• Exercise details: Your reply should be the records below, duplicated exactly, with any picture removed.

• Records excerpted from a collection:
*** Block opens ***
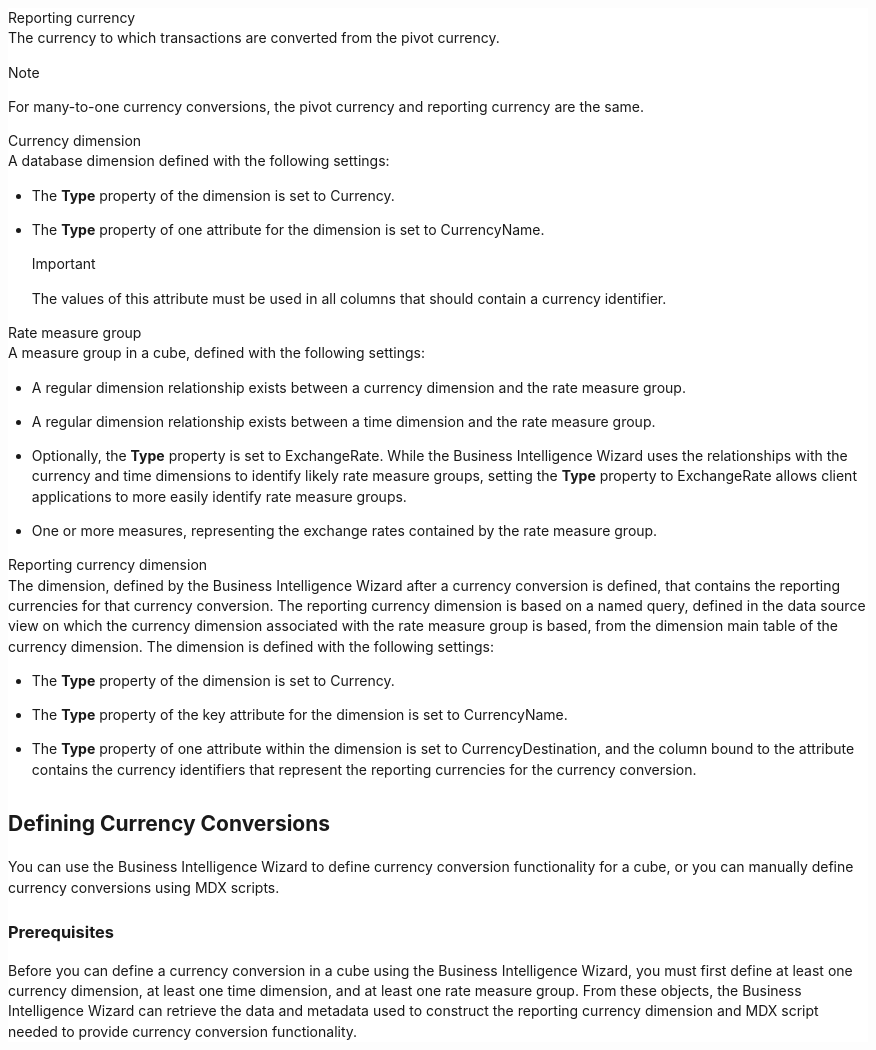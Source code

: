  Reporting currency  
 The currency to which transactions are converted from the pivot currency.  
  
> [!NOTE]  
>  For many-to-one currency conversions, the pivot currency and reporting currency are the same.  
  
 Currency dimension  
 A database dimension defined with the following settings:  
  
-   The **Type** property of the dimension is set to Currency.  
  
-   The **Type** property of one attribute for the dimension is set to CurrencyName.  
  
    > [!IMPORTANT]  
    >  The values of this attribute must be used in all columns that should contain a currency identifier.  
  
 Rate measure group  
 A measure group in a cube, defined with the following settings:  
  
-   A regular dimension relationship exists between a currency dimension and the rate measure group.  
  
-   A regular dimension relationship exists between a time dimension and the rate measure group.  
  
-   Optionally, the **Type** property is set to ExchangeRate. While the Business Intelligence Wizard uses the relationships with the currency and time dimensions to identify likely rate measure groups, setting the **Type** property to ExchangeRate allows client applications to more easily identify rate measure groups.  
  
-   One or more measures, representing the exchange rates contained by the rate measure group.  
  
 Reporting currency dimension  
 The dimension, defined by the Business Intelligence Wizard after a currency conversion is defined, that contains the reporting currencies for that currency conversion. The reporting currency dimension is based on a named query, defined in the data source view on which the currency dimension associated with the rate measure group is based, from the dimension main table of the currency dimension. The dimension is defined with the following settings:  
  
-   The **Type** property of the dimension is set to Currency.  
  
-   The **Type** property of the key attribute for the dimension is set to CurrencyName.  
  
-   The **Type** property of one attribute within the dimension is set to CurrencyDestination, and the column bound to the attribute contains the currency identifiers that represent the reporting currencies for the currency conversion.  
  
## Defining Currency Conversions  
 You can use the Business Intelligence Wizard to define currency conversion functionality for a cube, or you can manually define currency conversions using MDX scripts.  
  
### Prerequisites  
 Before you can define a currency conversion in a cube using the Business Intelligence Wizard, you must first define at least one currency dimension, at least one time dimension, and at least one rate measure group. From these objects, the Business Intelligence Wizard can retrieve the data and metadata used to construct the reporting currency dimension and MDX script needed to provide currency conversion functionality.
*** Block closes ***
• Expected answer:
Source code

:  Reporting currency  
 The currency to which transactions are converted from the pivot currency.  
  
> [!NOTE]  
>  For many-to-one currency conversions, the pivot currency and reporting currency are the same.  
  
 Currency dimension  
 A database dimension defined with the following settings:  
  
-   The **Type** property of the dimension is set to Currency.  
  
-   The **Type** property of one attribute for the dimension is set to CurrencyName.  
  
    > [!IMPORTANT]  
    >  The values of this attribute must be used in all columns that should contain a currency identifier.  
  
 Rate measure group  
 A measure group in a cube, defined with the following settings:  
  
-   A regular dimension relationship exists between a currency dimension and the rate measure group.  
  
-   A regular dimension relationship exists between a time dimension and the rate measure group.  
  
-   Optionally, the **Type** property is set to ExchangeRate. While the Business Intelligence Wizard uses the relationships with the currency and time dimensions to identify likely rate measure groups, setting the **Type** property to ExchangeRate allows client applications to more easily identify rate measure groups.  
  
-   One or more measures, representing the exchange rates contained by the rate measure group.  
  
 Reporting currency dimension  
 The dimension, defined by the Business Intelligence Wizard after a currency conversion is defined, that contains the reporting currencies for that currency conversion. The reporting currency dimension is based on a named query, defined in the data source view on which the currency dimension associated with the rate measure group is based, from the dimension main table of the currency dimension. The dimension is defined with the following settings:  
  
-   The **Type** property of the dimension is set to Currency.  
  
-   The **Type** property of the key attribute for the dimension is set to CurrencyName.  
  
-   The **Type** property of one attribute within the dimension is set to CurrencyDestination, and the column bound to the attribute contains the currency identifiers that represent the reporting currencies for the currency conversion.  
  
## Defining Currency Conversions  
 You can use the Business Intelligence Wizard to define currency conversion functionality for a cube, or you can manually define currency conversions using MDX scripts.  
  
### Prerequisites  
 Before you can define a currency conversion in a cube using the Business Intelligence Wizard, you must first define at least one currency dimension, at least one time dimension, and at least one rate measure group. From these objects, the Business Intelligence Wizard can retrieve the data and metadata used to construct the reporting currency dimension and MDX script needed to provide currency conversion functionality.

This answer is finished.